### AVAILABLE DATA
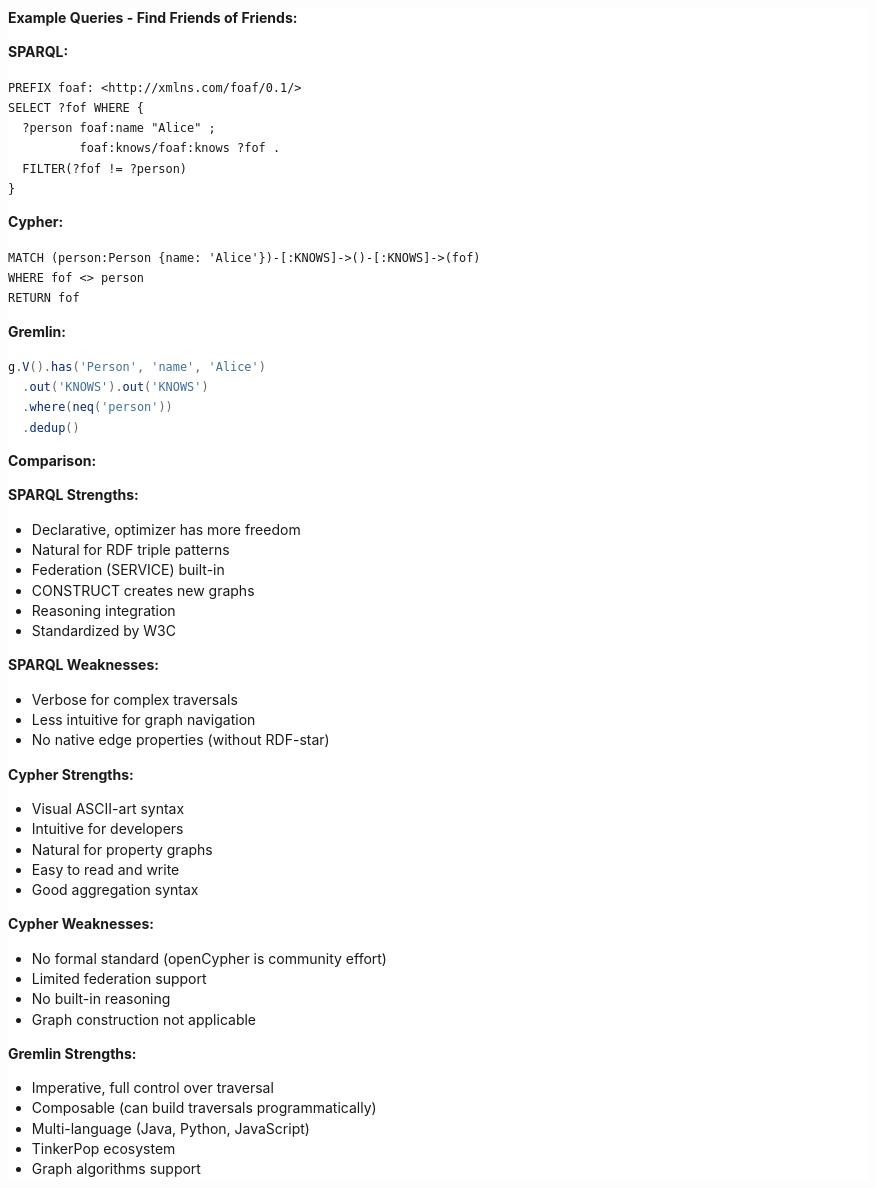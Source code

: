 **Example Queries - Find Friends of Friends:**

**SPARQL:**
```sparql
PREFIX foaf: <http://xmlns.com/foaf/0.1/>
SELECT ?fof WHERE {
  ?person foaf:name "Alice" ;
          foaf:knows/foaf:knows ?fof .
  FILTER(?fof != ?person)
}
```

**Cypher:**
```cypher
MATCH (person:Person {name: 'Alice'})-[:KNOWS]->()-[:KNOWS]->(fof)
WHERE fof <> person
RETURN fof
```

**Gremlin:**
```groovy
g.V().has('Person', 'name', 'Alice')
  .out('KNOWS').out('KNOWS')
  .where(neq('person'))
  .dedup()
```

**Comparison:**

**SPARQL Strengths:**
- Declarative, optimizer has more freedom
- Natural for RDF triple patterns
- Federation (SERVICE) built-in
- CONSTRUCT creates new graphs
- Reasoning integration
- Standardized by W3C

**SPARQL Weaknesses:**
- Verbose for complex traversals
- Less intuitive for graph navigation
- No native edge properties (without RDF-star)

**Cypher Strengths:**
- Visual ASCII-art syntax
- Intuitive for developers
- Natural for property graphs
- Easy to read and write
- Good aggregation syntax

**Cypher Weaknesses:**
- No formal standard (openCypher is community effort)
- Limited federation support
- No built-in reasoning
- Graph construction not applicable

**Gremlin Strengths:**
- Imperative, full control over traversal
- Composable (can build traversals programmatically)
- Multi-language (Java, Python, JavaScript)
- TinkerPop ecosystem
- Graph algorithms support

### ACTION ITEM
Each record above needs to be transcribed word for word, with its pictures omitted.

### ANSWER BOX
Source code

: **Example Queries - Find Friends of Friends:**

**SPARQL:**
```sparql
PREFIX foaf: <http://xmlns.com/foaf/0.1/>
SELECT ?fof WHERE {
  ?person foaf:name "Alice" ;
          foaf:knows/foaf:knows ?fof .
  FILTER(?fof != ?person)
}
```

**Cypher:**
```cypher
MATCH (person:Person {name: 'Alice'})-[:KNOWS]->()-[:KNOWS]->(fof)
WHERE fof <> person
RETURN fof
```

**Gremlin:**
```groovy
g.V().has('Person', 'name', 'Alice')
  .out('KNOWS').out('KNOWS')
  .where(neq('person'))
  .dedup()
```

**Comparison:**

**SPARQL Strengths:**
- Declarative, optimizer has more freedom
- Natural for RDF triple patterns
- Federation (SERVICE) built-in
- CONSTRUCT creates new graphs
- Reasoning integration
- Standardized by W3C

**SPARQL Weaknesses:**
- Verbose for complex traversals
- Less intuitive for graph navigation
- No native edge properties (without RDF-star)

**Cypher Strengths:**
- Visual ASCII-art syntax
- Intuitive for developers
- Natural for property graphs
- Easy to read and write
- Good aggregation syntax

**Cypher Weaknesses:**
- No formal standard (openCypher is community effort)
- Limited federation support
- No built-in reasoning
- Graph construction not applicable

**Gremlin Strengths:**
- Imperative, full control over traversal
- Composable (can build traversals programmatically)
- Multi-language (Java, Python, JavaScript)
- TinkerPop ecosystem
- Graph algorithms support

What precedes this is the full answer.